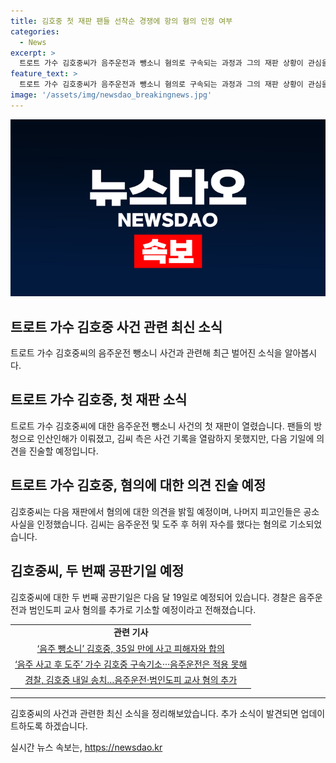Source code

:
 ```yaml
---
title: 김호중 첫 재판 팬들 선착순 경쟁에 항의 혐의 인정 여부
categories:
  - News
excerpt: >
  트로트 가수 김호중씨가 음주운전과 뺑소니 혐의로 구속되는 과정과 그의 재판 상황이 관심을 모으고 있다. 팬들이 재판에 방청석을 메우며 김호중씨를 응원하는 가운데, 팬들과의 합의와 추가 혐의 등이 이슈가 되고 있다. 김호중씨와 함께 사고를 은폐한 관련자들도 함께 재판을 받고 있으며, 김호중씨의 다음 공판은 다음 달에 이루어질 예정이다.
feature_text: >
  트로트 가수 김호중씨가 음주운전과 뺑소니 혐의로 구속되는 과정과 그의 재판 상황이 관심을 모으고 있다. 팬들이 재판에 방청석을 메우며 김호중씨를 응원하는 가운데, 팬들과의 합의와 추가 혐의 등이 이슈가 되고 있다. 김호중씨와 함께 사고를 은폐한 관련자들도 함께 재판을 받고 있으며, 김호중씨의 다음 공판은 다음 달에 이루어질 예정이다.
image: '/assets/img/newsdao_breakingnews.jpg'
---
```


<p><img src="/assets/img/newsdao_breakingnews.jpg" alt="ranknews 속보" /></p>

<h2 data-ke-size="size26">트로트 가수 김호중 사건 관련 최신 소식</h2>

<p data-ke-size="size16">트로트 가수 김호중씨의 음주운전 뺑소니 사건과 관련해 최근 벌어진 소식을 알아봅시다.</p>

<h2 data-ke-size="size24">트로트 가수 김호중, 첫 재판 소식</h2>

<p data-ke-size="size16">트로트 가수 김호중씨에 대한 음주운전 뺑소니 사건의 첫 재판이 열렸습니다. 팬들의 방청으로 인산인해가 이뤄졌고, 김씨 측은 사건 기록을 열람하지 못했지만, 다음 기일에 의견을 진술할 예정입니다.</p>

<h2 data-ke-size="size24">트로트 가수 김호중, 혐의에 대한 의견 진술 예정</h2>

<p data-ke-size="size16">김호중씨는 다음 재판에서 혐의에 대한 의견을 밝힐 예정이며, 나머지 피고인들은 공소사실을 인정했습니다. 김씨는 음주운전 및 도주 후 허위 자수를 했다는 혐의로 기소되었습니다.</p>

<h2 data-ke-size="size24">김호중씨, 두 번째 공판기일 예정</h2>

<p data-ke-size="size16">김호중씨에 대한 두 번째 공판기일은 다음 달 19일로 예정되어 있습니다. 경찰은 음주운전과 범인도피 교사 혐의를 추가로 기소할 예정이라고 전해졌습니다.</p>

<table>
  <tr>
    <td style="text-align: center; height: 17px;"><b>관련 기사</b></td>
  </tr>
  <tr>
    <td style="text-align: center; height: 17px;"><a href="https://www.khan.co.kr/national/incident/article/202405301940001">‘음주 뺑소니’ 김호중, 35일 만에 사고 피해자와 합의</a></td>
  </tr>
  <tr>
    <td style="text-align: center; height: 17px;"><a href="https://www.khan.co.kr/national/incident/article/202406152050001">‘음주 사고 후 도주’ 가수 김호중 구속기소···음주운전은 적용 못해</a></td>
  </tr>
  <tr>
    <td style="text-align: center; height: 17px;"><a href="https://www.khan.co.kr/national/court-law/article/202406181602001">경찰, 김호중 내일 송치…음주운전·범인도피 교사 혐의 추가</a></td>
  </tr>
</table>

<hr>

<p data-ke-size="size16">김호중씨의 사건과 관련한 최신 소식을 정리해보았습니다. 추가 소식이 발견되면 업데이트하도록 하겠습니다.</p>
실시간 뉴스 속보는, <a href="https://newsdao.kr" rel="dofollow">https://newsdao.kr</a>


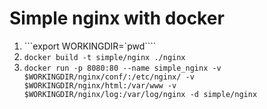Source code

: # Simple nginx with docker

1. ```export WORKINGDIR=`pwd````
2. ```docker build -t simple/nginx ./nginx```
3. ```docker run -p 8080:80 --name simple_nginx -v $WORKINGDIR/nginx/conf/:/etc/nginx/ -v $WORKINGDIR/nginx/html:/var/www -v $WORKINGDIR/nginx/log:/var/log/nginx -d simple/nginx```
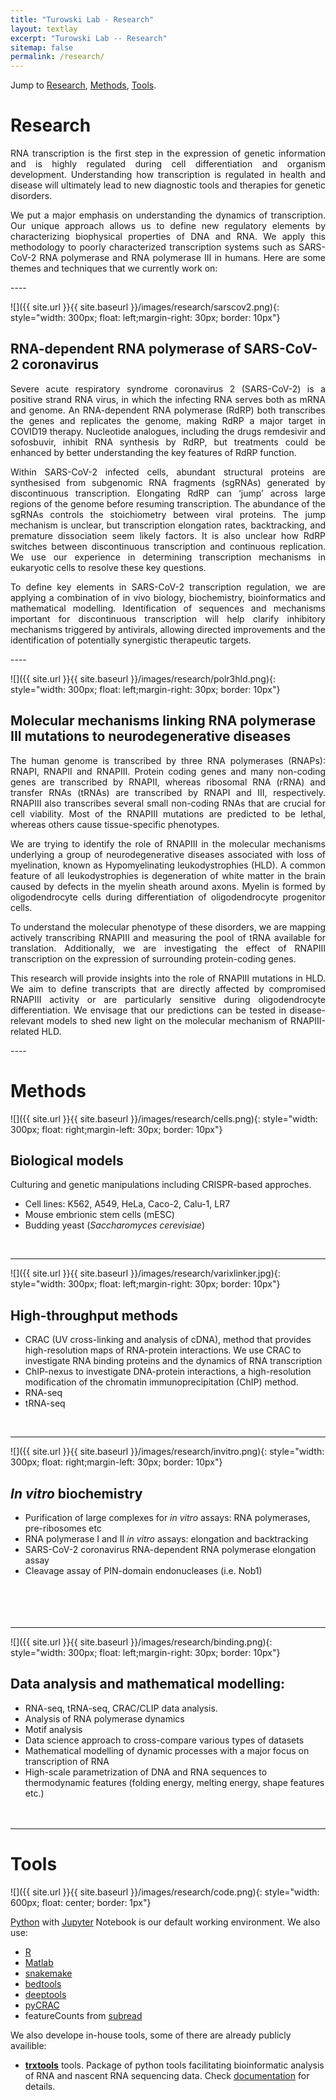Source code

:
 ```yaml
---
title: "Turowski Lab - Research"
layout: textlay
excerpt: "Turowski Lab -- Research"
sitemap: false
permalink: /research/
---
```


Jump to [Research](#research), [Methods](#methods), [Tools](#tools).

# Research
<div style="text-align: justify">
RNA transcription is the first step in the expression of genetic information and is highly regulated during cell differentiation and organism development. Understanding how transcription is regulated in health and disease will ultimately lead to new diagnostic tools and therapies for genetic disorders.

We put a major emphasis on understanding the dynamics of transcription. Our unique approach allows us to define new regulatory elements by characterizing biophysical properties of DNA and RNA. We apply this methodology to poorly characterized transcription systems such as SARS-CoV-2 RNA polymerase and RNA polymerase III in humans.
Here are some themes and techniques that we currently work on:
</div>
----

![]({{ site.url }}{{ site.baseurl }}/images/research/sarscov2.png){: style="width: 300px; float: left;margin-right: 30px; border: 10px"}

## RNA-dependent RNA polymerase of SARS-CoV-2 coronavirus
<div style="text-align: justify">
Severe acute respiratory syndrome coronavirus 2 (SARS-CoV-2) is a positive strand RNA virus, in which the infecting RNA serves both as mRNA and genome. An RNA-dependent RNA polymerase (RdRP) both transcribes the genes and replicates the genome, making RdRP a major target in COVID19 therapy. Nucleotide analogues, including the drugs remdesivir and sofosbuvir, inhibit RNA synthesis by RdRP, but treatments could be enhanced by better understanding the key features of RdRP function.

Within SARS-CoV-2 infected cells, abundant structural proteins are synthesised from subgenomic RNA fragments (sgRNAs) generated by discontinuous transcription. Elongating RdRP can ‘jump’ across large regions of the genome before resuming transcription. The abundance of the sgRNAs controls the stoichiometry between viral proteins. The jump mechanism is unclear, but transcription elongation rates, backtracking, and premature dissociation seem likely factors. It is also unclear how RdRP switches between discontinuous transcription and continuous replication. We use our experience in determining transcription mechanisms in eukaryotic cells to resolve these key questions.

To define key elements in SARS-CoV-2 transcription regulation, we are applying a combination of in vivo biology, biochemistry, bioinformatics and mathematical modelling. Identification of sequences and mechanisms important for discontinuous transcription will help clarify inhibitory mechanisms triggered by antivirals, allowing directed improvements and the identification of potentially synergistic therapeutic targets.
</div>
----

![]({{ site.url }}{{ site.baseurl }}/images/research/polr3hld.png){: style="width: 300px; float: left;margin-right: 30px; border: 10px"}

## Molecular mechanisms linking RNA polymerase III mutations to neurodegenerative diseases
<div style="text-align: justify">
The human genome is transcribed by three RNA polymerases (RNAPs): RNAPI, RNAPII and RNAPIII. Protein coding genes and many non-coding genes are transcribed by RNAPII, whereas ribosomal RNA (rRNA) and transfer RNAs (tRNAs) are transcribed by RNAPI and III, respectively. RNAPIII also transcribes several small non-coding RNAs that are crucial for cell viability. Most of the RNAPIII mutations are predicted to be lethal, whereas others cause tissue-specific phenotypes.

We are trying to identify the role of RNAPIII in the molecular mechanisms underlying a group of neurodegenerative diseases associated with loss of myelination, known as Hypomyelinating leukodystrophies (HLD). A common feature of all leukodystrophies is degeneration of white matter in the brain caused by defects in the myelin sheath around axons. Myelin is formed by oligodendrocyte cells during differentiation of oligodendrocyte progenitor cells.

To understand the molecular phenotype of these disorders, we are mapping actively transcribing RNAPIII and measuring the pool of tRNA available for translation. Additionally, we are investigating the effect of RNAPIII transcription on the expression of surrounding protein-coding genes.

This research will provide insights into the role of RNAPIII mutations in HLD. We aim to define transcripts that are directly affected by compromised RNAPIII activity or are particularly sensitive during oligodendrocyte differentiation. We envisage that our predictions can be tested in disease-relevant models to shed new light on the molecular mechanism of RNAPIII-related HLD.
</div>
----

# Methods

![]({{ site.url }}{{ site.baseurl }}/images/research/cells.png){: style="width: 300px; float: right;margin-left: 30px; border: 10px"}
## Biological models
Culturing and genetic manipulations including CRISPR-based approches.

- Cell lines: K562, A549, HeLa, Caco-2, Calu-1, LR7
- Mouse embrionic stem cells (mESC)
- Budding yeast (<i>Saccharomyces cerevisiae</i>)
<br/>

----

![]({{ site.url }}{{ site.baseurl }}/images/research/varixlinker.jpg){: style="width: 300px; float: left;margin-right: 30px; border: 10px"}
## High-throughput methods
- CRAC (UV cross-linking and analysis of cDNA), method that provides high-resolution maps of RNA-protein interactions. We use CRAC to investigate RNA binding proteins and the dynamics of RNA transcription
- ChIP-nexus to investigate DNA-protein interactions, a high-resolution modification of the chromatin immunoprecipitation (ChIP) method.
- RNA-seq
- tRNA-seq
<br/>

----

![]({{ site.url }}{{ site.baseurl }}/images/research/invitro.png){: style="width: 300px; float: right;margin-left: 30px; border: 10px"}
## <i>In vitro</i> biochemistry
- Purification of large complexes for <i>in vitro</i> assays: RNA polymerases, pre-ribosomes etc
- RNA polymerase I and II <i>in vitro</i> assays: elongation and backtracking
- SARS-CoV-2 coronavirus RNA-dependent RNA polymerase elongation assay
- Cleavage assay of PIN-domain endonucleases (i.e. Nob1)
<br/><br/><br/><br/><br/>

----

![]({{ site.url }}{{ site.baseurl }}/images/research/binding.png){: style="width: 300px; float: left;margin-right: 30px; border: 10px"}
## Data analysis and mathematical modelling:
- RNA-seq, tRNA-seq, CRAC/CLIP data analysis.
- Analysis of RNA polymerase dynamics
- Motif analysis
- Data science approach to cross-compare various types of datasets
- Mathematical modelling of dynamic processes with a major focus on transcription of RNA
- High-scale parametrization of DNA and RNA sequences to thermodynamic features (folding energy, melting energy, shape features etc.)
<br/><br/><br/>

----

# Tools

![]({{ site.url }}{{ site.baseurl }}/images/research/code.png){: style="width: 600px; float: center; border: 1px"}

[Python](https://www.python.org/) with [Jupyter](https://jupyter-notebook.readthedocs.io/) Notebook is our default working environment. We also use:
- [R](https://www.r-project.org/)
- [Matlab](https://mathworks.com)
- [snakemake](https://snakemake.readthedocs.io/)
- [bedtools](https://bedtools.readthedocs.io/)
- [deeptools](https://deeptools.readthedocs.io/)
- [pyCRAC](https://sandergranneman.bio.ed.ac.uk/pycrac-software)
- featureCounts from [subread](https://subread.sourceforge.net/)

We also develope in-house tools, some of there are already publicly availible:

- [**trxtools**](https://github.com/TurowskiLab/trxtools) tools. Package of python tools facilitating bioinformatic analysis of RNA and nascent RNA sequencing data. Check [documentation](https://turowskilab.github.io/trxtools/) for details.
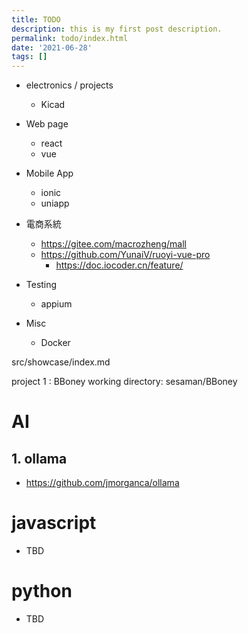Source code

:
 ```yaml
---
title: TODO
description: this is my first post description.
permalink: todo/index.html
date: '2021-06-28'
tags: []
---
```


- electronics / projects
  - Kicad

- Web page
  - react
  - vue

- Mobile App
  - ionic
  - uniapp

- 電商系統
  - https://gitee.com/macrozheng/mall
  - https://github.com/YunaiV/ruoyi-vue-pro
    - https://doc.iocoder.cn/feature/





- Testing
  - appium

- Misc
  - Docker


src/showcase/index.md

project 1 : BBoney
working directory: sesaman/BBoney


# AI

## 1. ollama
  - https://github.com/jmorganca/ollama


# javascript
  - TBD

# python
  - TBD

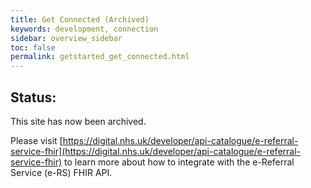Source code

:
 ```yaml
---
title: Get Connected (Archived)
keywords: development, connection
sidebar: overview_sidebar
toc: false
permalink: getstarted_get_connected.html
---
```


## Status:

This site has now been archived.

Please visit [https://digital.nhs.uk/developer/api-catalogue/e-referral-service-fhir](https://digital.nhs.uk/developer/api-catalogue/e-referral-service-fhir) to learn more about how to integrate with the e-Referral Service (e-RS) FHIR API.
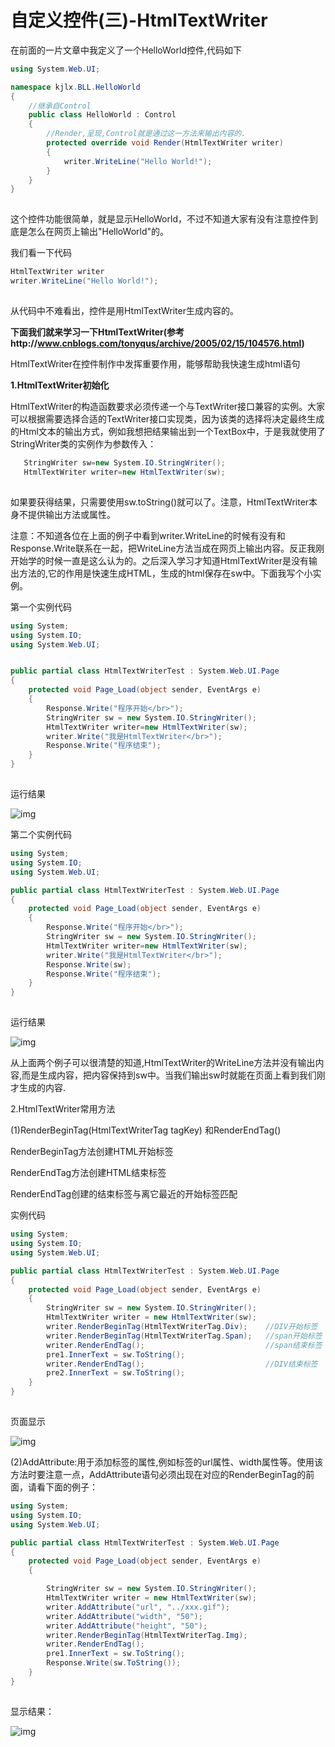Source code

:# 自定义控件(三)-HtmlTextWriter

 在前面的一片文章中我定义了一个HelloWorld控件,代码如下



```c#
using System.Web.UI;

namespace kjlx.BLL.HelloWorld
{
    //继承自Control
    public class HelloWorld : Control
    {
        //Render,呈现,Control就是通过这一方法来输出内容的.
        protected override void Render(HtmlTextWriter writer)
        {
            writer.WriteLine("Hello World!");
        }
    }
}
```

![点击并拖拽以移动](data:image/gif;base64,R0lGODlhAQABAPABAP///wAAACH5BAEKAAAALAAAAAABAAEAAAICRAEAOw==)

这个控件功能很简单，就是显示HelloWorld，不过不知道大家有没有注意控件到底是怎么在网页上输出"HelloWorld"的。



我们看一下代码

```csharp
HtmlTextWriter writer
writer.WriteLine("Hello World!");
```

![点击并拖拽以移动](data:image/gif;base64,R0lGODlhAQABAPABAP///wAAACH5BAEKAAAALAAAAAABAAEAAAICRAEAOw==)



从代码中不难看出，控件是用HtmlTextWriter生成内容的。

**下面我们就来学习一下HtmlTextWriter(参考http://www.cnblogs.com/tonyqus/archive/2005/02/15/104576.html)**

HtmlTextWriter在控件制作中发挥重要作用，能够帮助我快速生成html语句

**1.HtmlTextWriter初始化**

HtmlTextWriter的构造函数要求必须传递一个与TextWriter接口兼容的实例。大家可以根据需要选择合适的TextWriter接口实现类，因为该类的选择将决定最终生成的Html文本的输出方式，例如我想把结果输出到一个TextBox中，于是我就使用了StringWriter类的实例作为参数传入： 



```c#
   StringWriter sw=new System.IO.StringWriter(); 
   HtmlTextWriter writer=new HtmlTextWriter(sw); 
```

![点击并拖拽以移动](data:image/gif;base64,R0lGODlhAQABAPABAP///wAAACH5BAEKAAAALAAAAAABAAEAAAICRAEAOw==)

如果要获得结果，只需要使用sw.toString()就可以了。注意，HtmlTextWriter本身不提供输出方法或属性。



注意：不知道各位在上面的例子中看到writer.WriteLine的时候有没有和Response.Write联系在一起，把WriteLine方法当成在网页上输出内容。反正我刚开始学的时候一直是这么认为的。之后深入学习才知道HtmlTextWriter是没有输出方法的,它的作用是快速生成HTML，生成的html保存在sw中。下面我写个小实例。

第一个实例代码



```c#
using System;
using System.IO;
using System.Web.UI;


public partial class HtmlTextWriterTest : System.Web.UI.Page
{
    protected void Page_Load(object sender, EventArgs e)
    {
        Response.Write("程序开始</br>");
        StringWriter sw = new System.IO.StringWriter();
        HtmlTextWriter writer=new HtmlTextWriter(sw);
        writer.Write("我是HtmlTextWriter</br>");
        Response.Write("程序结束");
    }
}
```

![点击并拖拽以移动](data:image/gif;base64,R0lGODlhAQABAPABAP///wAAACH5BAEKAAAALAAAAAABAAEAAAICRAEAOw==)

运行结果



![img](https://pzy-images.oss-cn-hangzhou.aliyuncs.com/img/202206210853207.png)![点击并拖拽以移动](data:image/gif;base64,R0lGODlhAQABAPABAP///wAAACH5BAEKAAAALAAAAAABAAEAAAICRAEAOw==)


第二个实例代码



```c#
using System;
using System.IO;
using System.Web.UI;

public partial class HtmlTextWriterTest : System.Web.UI.Page
{
    protected void Page_Load(object sender, EventArgs e)
    {
        Response.Write("程序开始</br>");
        StringWriter sw = new System.IO.StringWriter();           
        HtmlTextWriter writer=new HtmlTextWriter(sw);            
        writer.Write("我是HtmlTextWriter</br>");
        Response.Write(sw);
        Response.Write("程序结束");
    }
}
```

![点击并拖拽以移动](data:image/gif;base64,R0lGODlhAQABAPABAP///wAAACH5BAEKAAAALAAAAAABAAEAAAICRAEAOw==)


 运行结果



![img](https://pzy-images.oss-cn-hangzhou.aliyuncs.com/img/202206210853184.png)![点击并拖拽以移动](data:image/gif;base64,R0lGODlhAQABAPABAP///wAAACH5BAEKAAAALAAAAAABAAEAAAICRAEAOw==)

从上面两个例子可以很清楚的知道,HtmlTextWriter的WriteLine方法并没有输出内容,而是生成内容，把内容保持到sw中。当我们输出sw时就能在页面上看到我们刚才生成的内容.

2.HtmlTextWriter常用方法

(1)RenderBeginTag(HtmlTextWriterTag tagKey) 和RenderEndTag() 

RenderBeginTag方法创建HTML开始标签<div>

RenderEndTag方法创建HTML结束标签</div>

RenderEndTag创建的结束标签与离它最近的开始标签匹配

实例代码



```c#
using System;
using System.IO;
using System.Web.UI;

public partial class HtmlTextWriterTest : System.Web.UI.Page
{
    protected void Page_Load(object sender, EventArgs e)
    {
        StringWriter sw = new System.IO.StringWriter();
        HtmlTextWriter writer = new HtmlTextWriter(sw);   
        writer.RenderBeginTag(HtmlTextWriterTag.Div);    //DIV开始标签
        writer.RenderBeginTag(HtmlTextWriterTag.Span);   //span开始标签
        writer.RenderEndTag();                           //span结束标签
        pre1.InnerText = sw.ToString();
        writer.RenderEndTag();                           //DIV结束标签
        pre2.InnerText = sw.ToString();
    }
}
```

![点击并拖拽以移动](data:image/gif;base64,R0lGODlhAQABAPABAP///wAAACH5BAEKAAAALAAAAAABAAEAAAICRAEAOw==)

页面显示



![img](https://pzy-images.oss-cn-hangzhou.aliyuncs.com/img/202206210853220.png)![点击并拖拽以移动](data:image/gif;base64,R0lGODlhAQABAPABAP///wAAACH5BAEKAAAALAAAAAABAAEAAAICRAEAOw==)


(2)AddAttribute:用于添加标签的属性,例如<img>标签的url属性、width属性等。使用该方法时要注意一点，AddAttribute语句必须出现在对应的RenderBeginTag的前面，请看下面的例子： 



```c#
using System;
using System.IO;
using System.Web.UI;

public partial class HtmlTextWriterTest : System.Web.UI.Page
{
    protected void Page_Load(object sender, EventArgs e)
    {

        StringWriter sw = new System.IO.StringWriter();
        HtmlTextWriter writer = new HtmlTextWriter(sw); 
        writer.AddAttribute("url", "../xxx.gif");
        writer.AddAttribute("width", "50");
        writer.AddAttribute("height", "50");
        writer.RenderBeginTag(HtmlTextWriterTag.Img);
        writer.RenderEndTag();
        pre1.InnerText = sw.ToString();
        Response.Write(sw.ToString());
    }
}
```

![点击并拖拽以移动](data:image/gif;base64,R0lGODlhAQABAPABAP///wAAACH5BAEKAAAALAAAAAABAAEAAAICRAEAOw==)

显示结果：



![img](https://pzy-images.oss-cn-hangzhou.aliyuncs.com/img/202206210853232.png)![点击并拖拽以移动](data:image/gif;base64,R0lGODlhAQABAPABAP///wAAACH5BAEKAAAALAAAAAABAAEAAAICRAEAOw==)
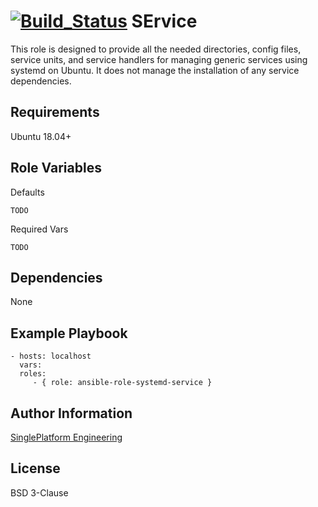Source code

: [![Build_Status](https://travis-ci.org/singleplatform-eng/ansible-role-systemd-servce.svg?branch=master)](https://travis-ci.org/singleplatform-eng/ansible-role-systemd-servce)
SErvice
=========

This role is designed to provide all the needed directories, config files, service units, and service handlers for managing generic services using systemd on Ubuntu. It does not manage the installation of any service dependencies.


Requirements 
------------

Ubuntu 18.04+


Role Variables
--------------
Defaults
```
TODO
```
Required Vars
```
TODO
```

Dependencies
------------

None

Example Playbook
----------------

    - hosts: localhost
      vars:
      roles:
         - { role: ansible-role-systemd-service }

Author Information
------------------

[SinglePlatform Engineering](http://engineering.singleplatform.com/)

License
-------

BSD 3-Clause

------------------------------

What the task asks
Your task is to retype the entries verbatim, starting with the line that holds "## High-throughput methods" and stopping after the line that holds "600px; float: center;".

Task response
## High-throughput methods
- CRAC (UV cross-linking and analysis of cDNA), method that provides high-resolution maps of RNA-protein interactions. We use CRAC to investigate RNA binding proteins and the dynamics of RNA transcription
- ChIP-nexus to investigate DNA-protein interactions, a high-resolution modification of the chromatin immunoprecipitation (ChIP) method.
- RNA-seq
- tRNA-seq
<br/>

----

![]({{ site.url }}{{ site.baseurl }}/images/research/invitro.png){: style="width: 300px; float: right;margin-left: 30px; border: 10px"}
## <i>In vitro</i> biochemistry
- Purification of large complexes for <i>in vitro</i> assays: RNA polymerases, pre-ribosomes etc
- RNA polymerase I and II <i>in vitro</i> assays: elongation and backtracking
- SARS-CoV-2 coronavirus RNA-dependent RNA polymerase elongation assay
- Cleavage assay of PIN-domain endonucleases (i.e. Nob1)
<br/><br/><br/><br/><br/>

----

![]({{ site.url }}{{ site.baseurl }}/images/research/binding.png){: style="width: 300px; float: left;margin-right: 30px; border: 10px"}
## Data analysis and mathematical modelling:
- RNA-seq, tRNA-seq, CRAC/CLIP data analysis.
- Analysis of RNA polymerase dynamics
- Motif analysis
- Data science approach to cross-compare various types of datasets
- Mathematical modelling of dynamic processes with a major focus on transcription of RNA
- High-scale parametrization of DNA and RNA sequences to thermodynamic features (folding energy, melting energy, shape features etc.)
<br/><br/><br/>

----

# Tools

![]({{ site.url }}{{ site.baseurl }}/images/research/code.png){: style="width: 600px; float: center; border: 1px"}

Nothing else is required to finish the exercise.